I’ve actually considered addressing the subject of Iran in a sermon for many years now. I’ve long believed that our conflict with Iran is one of the most critical international crises of our day – one that obviously affects us deeply as both Americans and as Jews. In particular, I’ve become increasingly alarmed by our government’s response to the Iran conflict and I’ve also been troubled by what I believe to be a fear-based, knee-jerk reaction by the leadership of the American Jewish community. There is no question that the issue of Iran pushes all of our Jewish buttons and rekindles many of our deepest Jewish fears. I understand this. I share these fears as well. But at the same time, I harbor an even deeper fear: I fear that the current direction of our response will only further exacerbate this crisis and, God forbid, move us inexorably closer to military conflict – something that would only spell disaster for America, Israel and the entire Middle East.
Of course, there is ample reason to fear and ample reason to be concerned. Iran’s President Ahmadinejad is an odious leader and his public pronouncements are, in a word, sickening. As Jews, we have every right to be outraged when he speaks of wiping Israel off the map and when he gleefully engages in Holocaust denial. The thought of such a regime acquiring the capability for nuclear weapons should give us all more than enough cause for alarm.

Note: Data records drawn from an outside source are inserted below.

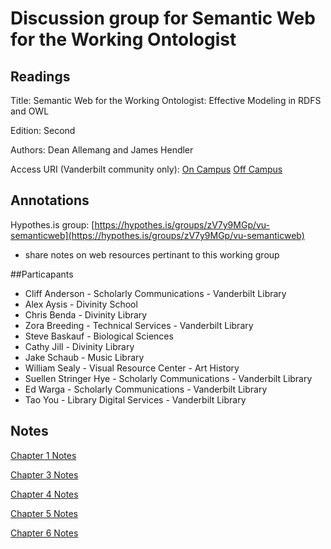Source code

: # Discussion group for Semantic Web for the Working Ontologist

## Readings
Title: Semantic Web for the Working Ontologist: Effective Modeling in RDFS and OWL

Edition: Second

Authors: Dean Allemang and James Hendler

Access URI (Vanderbilt community only): [On Campus](http://www.sciencedirect.com/science/book/9780123859655) [Off Campus](http://www.sciencedirect.com.proxy.library.vanderbilt.edu/science/book/9780123859655)

## Annotations
Hypothes.is group: [https://hypothes.is/groups/zV7y9MGp/vu-semanticweb](https://hypothes.is/groups/zV7y9MGp/vu-semanticweb)
 - share notes on web resources pertinant to this working group

##Particapants
  * Cliff Anderson - Scholarly Communications - Vanderbilt Library
  * Alex Aysis - Divinity School
  * Chris Benda - Divinity Library
  * Zora Breeding - Technical Services - Vanderbilt Library
  * Steve Baskauf - Biological Sciences
  * Cathy Jill - Divinity Library
  * Jake Schaub - Music Library
  * William Sealy - Visual Resource Center - Art History
  * Suellen Stringer Hye - Scholarly Communications - Vanderbilt Library
  * Ed Warga - Scholarly Communications - Vanderbilt Library
  * Tao You - Library Digital Services - Vanderbilt Library

## Notes
[Chapter 1 Notes](sw4wo-ch1.md)

[Chapter 3 Notes](sw4wo-ch3.md)

[Chapter 4 Notes](sw4wo-ch4.md)

[Chapter 5 Notes](sw4wo-ch5.md)

[Chapter 6 Notes](sw4wo-ch6.md)
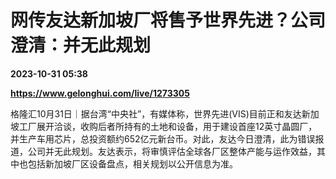 # 网传友达新加坡厂将售予世界先进？公司澄清：并无此规划

**2023-10-31 05:38**

**https://www.gelonghui.com/live/1273305**

格隆汇10月31日｜据台湾“中央社”，有媒体称，世界先进(VIS)目前正和友达新加坡工厂展开洽谈，收购后者所持有的土地和设备，用于建设首座12英寸晶圆厂，并生产车用芯片，总投资额约652亿元新台币。对此，友达今日澄清，此为错误报道，公司并无此规划。友达表示，将审慎评估全球各厂区整体产能与运作效益，其中也包括新加坡厂区设备盘点，相关规划以公开信息为准。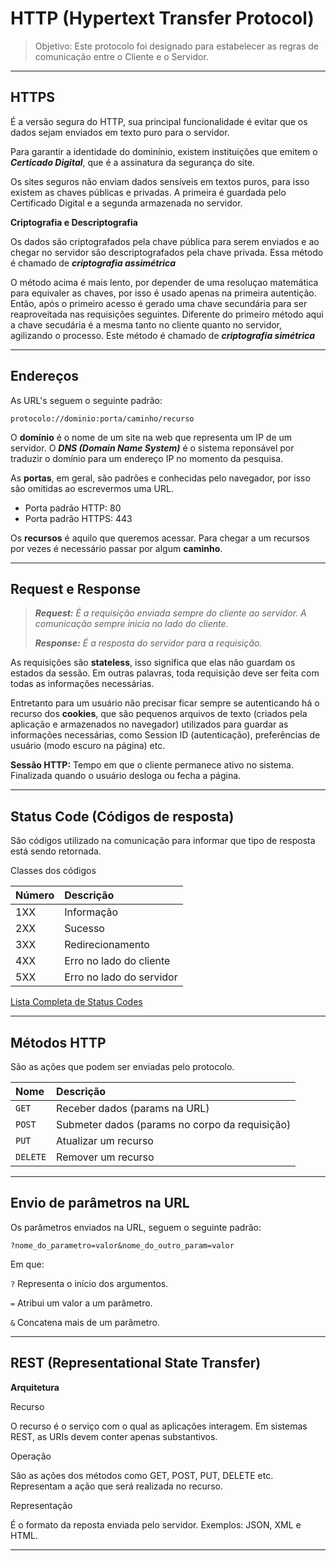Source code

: # HTTP (Hypertext Transfer Protocol)

> Objetivo: Este protocolo foi designado para estabelecer as regras de comunicação entre o Cliente e o Servidor.

***

## HTTPS

É a versão segura do HTTP, sua principal funcionalidade é evitar que os dados sejam enviados em texto puro para o servidor.

Para garantir a identidade do dominínio, existem instituições que emitem o ***Certicado Digital***, que é a assinatura da segurança do site.

Os sites seguros não enviam dados sensíveis em textos puros, para isso existem as chaves públicas e privadas. A primeira é guardada pelo Certificado Digital e a segunda armazenada no servidor.

**Criptografia e Descriptografia**

Os dados são criptografados pela chave pública para serem enviados e ao chegar no servidor são descriptografados pela chave privada. Essa método é chamado de ***criptografia assimétrica***

O método acima é mais lento, por depender de uma resoluçao matemática para equivaler as chaves, por isso é usado apenas na primeira autentição. Então, após o primeiro acesso é gerado uma chave secundária para ser reaproveitada nas requisições seguintes. Diferente do primeiro método aqui a chave secudária é a mesma tanto no cliente quanto no servidor, agilizando o processo. Este método é chamado de ***criptografia simétrica***

***

## Endereços

As URL's seguem o seguinte padrão:

`protocolo://dominio:porta/caminho/recurso`

O **domínio** é o nome de um site na web que representa um IP de um servidor. O ***DNS (Domain Name System)*** é o sistema reponsável por traduzir o domínio para um endereço IP no momento da pesquisa.

As **portas**, em geral, são padrões e conhecidas pelo navegador, por isso são omitidas ao escrevermos uma URL.
- Porta padrão HTTP: 80
- Porta padrão HTTPS: 443

Os **recursos** é aquilo que queremos acessar. Para chegar a um recursos por vezes é necessário passar por algum **caminho**.

***

## Request e Response

> ***Request:** É a requisição enviada sempre do cliente ao servidor. A comunicação sempre inicia no lado do cliente.*
> 
> ***Response:** É a resposta do servidor para a requisição.*

As requisições são **stateless**, isso significa que elas não guardam os estados da sessão. Em outras palavras, toda requisição deve ser feita com todas as informações necessárias.

Entretanto para um usuário não precisar ficar sempre se autenticando há o recurso dos **cookies**, que são pequenos arquivos de texto (criados pela aplicação e armazenados no navegador) utilizados para guardar as informações necessárias, como Session ID (autenticação), preferências de usuário (modo escuro na página) etc.

**Sessão HTTP:** Tempo em que o cliente permanece ativo no sistema. Finalizada quando o usuário desloga ou fecha a página.

***

## Status Code (Códigos de resposta)

São códigos utilizado na comunicação para informar que tipo de resposta está sendo retornada.

Classes dos códigos

| Número | Descrição                 |
| :---   | :------                   |
| 1XX    | Informação                |
| 2XX    | Sucesso                   |
| 3XX    | Redirecionamento          |
| 4XX    | Erro no lado do cliente   |
| 5XX    | Erro no lado do servidor  |

[Lista Completa de Status Codes](https://www.w3schools.com/tags/ref_httpmessages.asp)

***

## Métodos HTTP

São as ações que podem ser enviadas pelo protocolo.

| Nome     | Descrição                                      |
| :-----   | :---------                                     |
| `GET`    | Receber dados (params na URL)                  |
| `POST`   | Submeter dados (params no corpo da requisição) |
| `PUT`    | Atualizar um recurso                           |
| `DELETE` | Remover um recurso                             |

***

## Envio de parâmetros na URL

Os parâmetros enviados na URL, seguem o seguinte padrão:

`?nome_do_parametro=valor&nome_do_outro_param=valor`

Em que: 

`?` Representa o início dos argumentos.

`=` Atribui um valor a um parâmetro.

`&` Concatena mais de um parâmetro.

***

## REST (Representational State Transfer)

**Arquitetura**

Recurso

O recurso é o serviço com o qual as aplicações interagem. Em sistemas REST, as URIs devem conter apenas substantivos.

Operação

São as ações dos métodos como GET, POST, PUT, DELETE etc. Representam a ação que será realizada no recurso.

Representação

É o formato da reposta enviada pelo servidor. Exemplos: JSON, XML e HTML.

***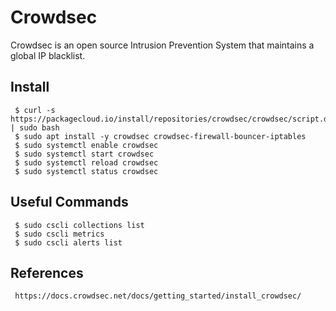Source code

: Crowdsec
=====

Crowdsec is an open source Intrusion Prevention System that maintains a global IP blacklist. 

Install
-------

     $ curl -s https://packagecloud.io/install/repositories/crowdsec/crowdsec/script.deb.sh | sudo bash
     $ sudo apt install -y crowdsec crowdsec-firewall-bouncer-iptables
     $ sudo systemctl enable crowdsec
     $ sudo systemctl start crowdsec
     $ sudo systemctl reload crowdsec
     $ sudo systemctl status crowdsec

Useful Commands
---------------

     $ sudo cscli collections list
     $ sudo cscli metrics
     $ sudo cscli alerts list
  
  
  
References
----------

     https://docs.crowdsec.net/docs/getting_started/install_crowdsec/


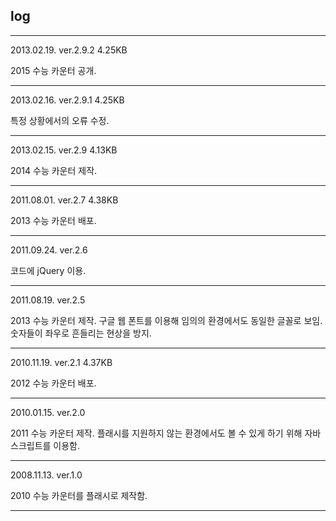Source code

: <h2>log</h2>

---------------------------------------------------------------------------------

2013.02.19.  ver.2.9.2	4.25KB

2015 수능 카운터 공개.

---------------------------------------------------------------------------------


2013.02.16.	ver.2.9.1	4.25KB

특정 상황에서의 오류 수정.

---------------------------------------------------------------------------------

2013.02.15.	ver.2.9		4.13KB

2014 수능 카운터 제작.

---------------------------------------------------------------------------------

2011.08.01.	ver.2.7		4.38KB

2013 수능 카운터 배포.

---------------------------------------------------------------------------------

2011.09.24.	ver.2.6

코드에 jQuery 이용.

---------------------------------------------------------------------------------

2011.08.19.	ver.2.5

2013 수능 카운터 제작.
구글 웹 폰트를 이용해 임의의 환경에서도 동일한 글꼴로 보임.
숫자들이 좌우로 흔들리는 현상을 방지.

---------------------------------------------------------------------------------

2010.11.19.	ver.2.1		4.37KB

2012 수능 카운터 배포.

---------------------------------------------------------------------------------

2010.01.15.	ver.2.0

2011 수능 카운터 제작.
플래시를 지원하지 않는 환경에서도 볼 수 있게 하기 위해 자바스크립트를 이용함.

---------------------------------------------------------------------------------

2008.11.13.	ver.1.0

2010 수능 카운터를 플래시로 제작함.

---------------------------------------------------------------------------------
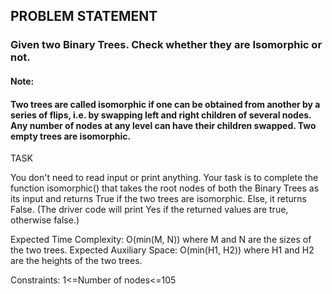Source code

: ## PROBLEM STATEMENT
### Given two Binary Trees. Check whether they are Isomorphic or not.

#### Note: 
#### Two trees are called isomorphic if one can be obtained from another by a series of flips, i.e. by swapping left and right children of several nodes. Any number of nodes at any level can have their children swapped. Two empty trees are isomorphic.


TASK

You don't need to read input or print anything. Your task is to complete the function isomorphic() that takes the root nodes of both the Binary Trees as its input and returns True if the two trees are isomorphic. Else, it returns False. (The driver code will print Yes if the returned values are true, otherwise false.)

Expected Time Complexity: O(min(M, N)) where M and N are the sizes of the two trees.
Expected Auxiliary Space: O(min(H1, H2)) where H1 and H2 are the heights of the two trees.

Constraints:
1<=Number of nodes<=105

Having said this, however, I have to say I am just as concerned by the American and Jewish community response up until this point, which I think reflects an utter misunderstanding and misread of the challenges Iran poses. While I do not diminish for one moment the incendiary nature of Ahmadinejad’s rhetoric, I believe it us does no good at all when we compare him to Hitler and accuse Iran of being an Islamo-fascist, totalitarian regime. First of all, I believe this to be an inaccurate and unhelpful analysis, but even more critically, if we really, truly believe that Ahmadinejad is Hitler, then it leaves us with only one real option. we’re left with a zero sum game. Once the other side becomes Nazis, we’ve left ourselves with no other option than to storm the beaches at Normandy.
I do believe that as Americans and as Jews, we utterly fail to understand Iran. I believe we know precious little about its history, and we harbor all kinds of faulty assumptions about its people. And if we are going to address Iran’s challenge intelligently and effectively, we will need to understand them properly. And if we are going to understand our relationship with Iran, we will have to study history – something we Americans are notoriously bad at doing.
I do think that the notion of understanding your enemy has gotten something of a bad rap – particularly in the current political climate. If you were to believe our leaders today, trying to understand your enemy is tantamount to condoning their behavior. I remember well after 9/11, when our country was asking the “Why do they hate us so much?” those of us who wanted to delve more deeply into this question were dismissed as naïve or worse.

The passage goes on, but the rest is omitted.